15) Lemma 1: please write that the norm of the Hessian is its spectral norm.
16) Line 221: \norm[z_t]^2_{f_t} -> \norm[z_t]^2
17) Lines 239-241: please explain briefly or point to the proof.
18) Lemma 2: it only holds for \theta \neq 0 (see also Comment 3 above).
19) Line 269: w_r -> \theta_r
20) Proof of Theorem 1: to help the reader, you could explicitely structure the proof as follows: Case 1 = "\norm[\theta_t] > ...", Case 2 = "\norm[\theta_t] \leq ...", and explain right from the beginning which case corresponds to which term in the minimum of the bound of Lemma 1.
21) Line 324: Lemma 3 is used with p=2 a^2 AND M=1/a.
22) Line 343: this is an equality.
23) Line 361: The sentence 'We now use ...' should be postponed right after Equation (3).
24) Line 366: several typos: there are two L factors instead of one in the second term of the right-hand side; \beta -> \beta_t; a factor of L is missing after the equal sign.
25) The lower bound of Theorem 2 is for the linear loss functions \ell_t(x) = - x. Please write this explicitely.
26) Several typos: 'vectorial space" -> 'vector space' (several times in the paper), 'supplemental material' -> 'supplementary material' (idem), 'derivative' -> 'derivatives' (line 270), 'the f(x)' -> 'f(x)' (line 511).

----------------------------------------

I'd like to thank the authors for their feedback.

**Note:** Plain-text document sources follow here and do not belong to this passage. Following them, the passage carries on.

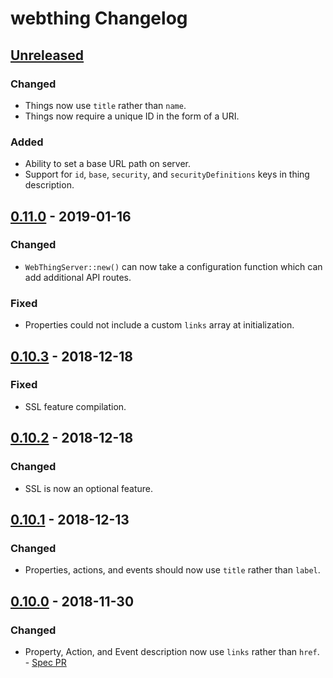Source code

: # webthing Changelog

## [Unreleased]
### Changed
- Things now use `title` rather than `name`.
- Things now require a unique ID in the form of a URI.
### Added
- Ability to set a base URL path on server.
- Support for `id`, `base`, `security`, and `securityDefinitions` keys in thing description.

## [0.11.0] - 2019-01-16
### Changed
- `WebThingServer::new()` can now take a configuration function which can add additional API routes.
### Fixed
- Properties could not include a custom `links` array at initialization.

## [0.10.3] - 2018-12-18
### Fixed
- SSL feature compilation.

## [0.10.2] - 2018-12-18
### Changed
- SSL is now an optional feature.

## [0.10.1] - 2018-12-13
### Changed
- Properties, actions, and events should now use `title` rather than `label`.

## [0.10.0] - 2018-11-30
### Changed
- Property, Action, and Event description now use `links` rather than `href`. - [Spec PR](https://github.com/mozilla-iot/wot/pull/119)

[Unreleased]: https://github.com/mozilla-iot/webthing-rust/compare/v0.11.0...HEAD
[0.11.0]: https://github.com/mozilla-iot/webthing-rust/compare/v0.10.3...v0.11.0
[0.10.3]: https://github.com/mozilla-iot/webthing-rust/compare/v0.10.2...v0.10.3
[0.10.2]: https://github.com/mozilla-iot/webthing-rust/compare/v0.10.1...v0.10.2
[0.10.1]: https://github.com/mozilla-iot/webthing-rust/compare/v0.10.0...v0.10.1
[0.10.0]: https://github.com/mozilla-iot/webthing-rust/compare/v0.9.3...v0.10.0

Since they addressed my two main questions very precisely and ruled out concerns 3) and 4), I clearly recommend acceptance. When polished (through the reviewers' suggestions), the paper will be a very nice one.

NB: I noted two other typos: a ||w|| is missing after \alpha_t on line 303, and u_t should be replaced with z_t on line 496.
This paper offers a nice new result (Theorem 1) about adaptive tuning in online linear regression on L2-balls. It should be of interest to quite many people working in online convex optimization. Since my main concerns (3 and 4) were properly addressed in the author rebuttal, I clearly recommend acceptance.
Author Feedback

Q1:Author rebuttal: Please respond to any concerns raised in the reviews. There are no constraints on how you want to argue your case, except for the fact that your text should be limited to a maximum of 6000 characters. Note however that reviewers and area chairs are very busy and may not read long vague rebuttals. It is in your own interest to be concise and to the point.
We thank the Reviewers for their very detailed and useful comments.
We will carefully take into account all their suggestions in order to improve the paper, and the clarity of the proofs.

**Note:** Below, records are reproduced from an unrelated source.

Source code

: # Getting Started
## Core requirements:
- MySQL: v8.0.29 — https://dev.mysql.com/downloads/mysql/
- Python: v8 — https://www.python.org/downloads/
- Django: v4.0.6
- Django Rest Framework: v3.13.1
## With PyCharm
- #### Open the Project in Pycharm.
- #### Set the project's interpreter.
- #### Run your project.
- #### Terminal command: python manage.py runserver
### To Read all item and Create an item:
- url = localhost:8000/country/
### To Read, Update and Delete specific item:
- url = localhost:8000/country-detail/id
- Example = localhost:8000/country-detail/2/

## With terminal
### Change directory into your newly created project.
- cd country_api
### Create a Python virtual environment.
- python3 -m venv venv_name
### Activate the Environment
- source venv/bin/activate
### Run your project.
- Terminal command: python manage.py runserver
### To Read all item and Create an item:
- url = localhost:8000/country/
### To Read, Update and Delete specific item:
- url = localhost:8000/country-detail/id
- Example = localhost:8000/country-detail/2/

Reviewer_5 and Reviewer_6:
"Theta_t can be the null vector; the null vector can lie in the segment [theta_t,theta_{t+1}]"

We apologize for the lack of clarity in Lemma 1.
It turns out that Lemma 1 can be stated in a stronger and even clearer way. In particular, the second term in the min in line 222 holds for any w_t, while only the first expression in the min requires the additional hypothesis on the twice differentiability on the line [theta_t,theta_{t+1}].
Hence, from the proof of Theorem 1, the hypothesis on line 305 makes f^*_t twice differentiable on the entire line [theta_t,theta_{t+1}], i.e. the null vector cannot be on the segment [theta_t,theta_{t+1}]. On the other hand, on rounds where the hypothesis on line 341 is true, w_t can be set to any vector with norm less than exp(||theta_t||/alpha_t)/beta_t. So, on the very first round, and on any round when ||theta_t|| is equal to zero, w_t can be simply set to 0.
All these missing details will be added to the paper.

Reviewer_5:
"Theorem 1 monotone in a"

We agree that in Theorem 1, as currently stated, we could remove "a".
However, a tighter bound can be given that shows all the trade-offs in terms of the parameter "a" (the constant "34" would be replaced in this case, see line 361).
We will make this clearer in the final version.

Reviewer_6:
"Lower bounds is not strong as one would expect"

We thank the Reviewer for pointing out that it should be clearer that the lower bound matches the setting of Algorithm 1. Indeed, Algorithm 1 only needs to access to the norm of x_t, rather than x_t itself, before making its decision. Moreover, the norm of u is not fixed in the lower bound, only its direction is equal to sum z_t, whose norm is of the order of sqrt(T).
Both aspects will be better explained in the final version.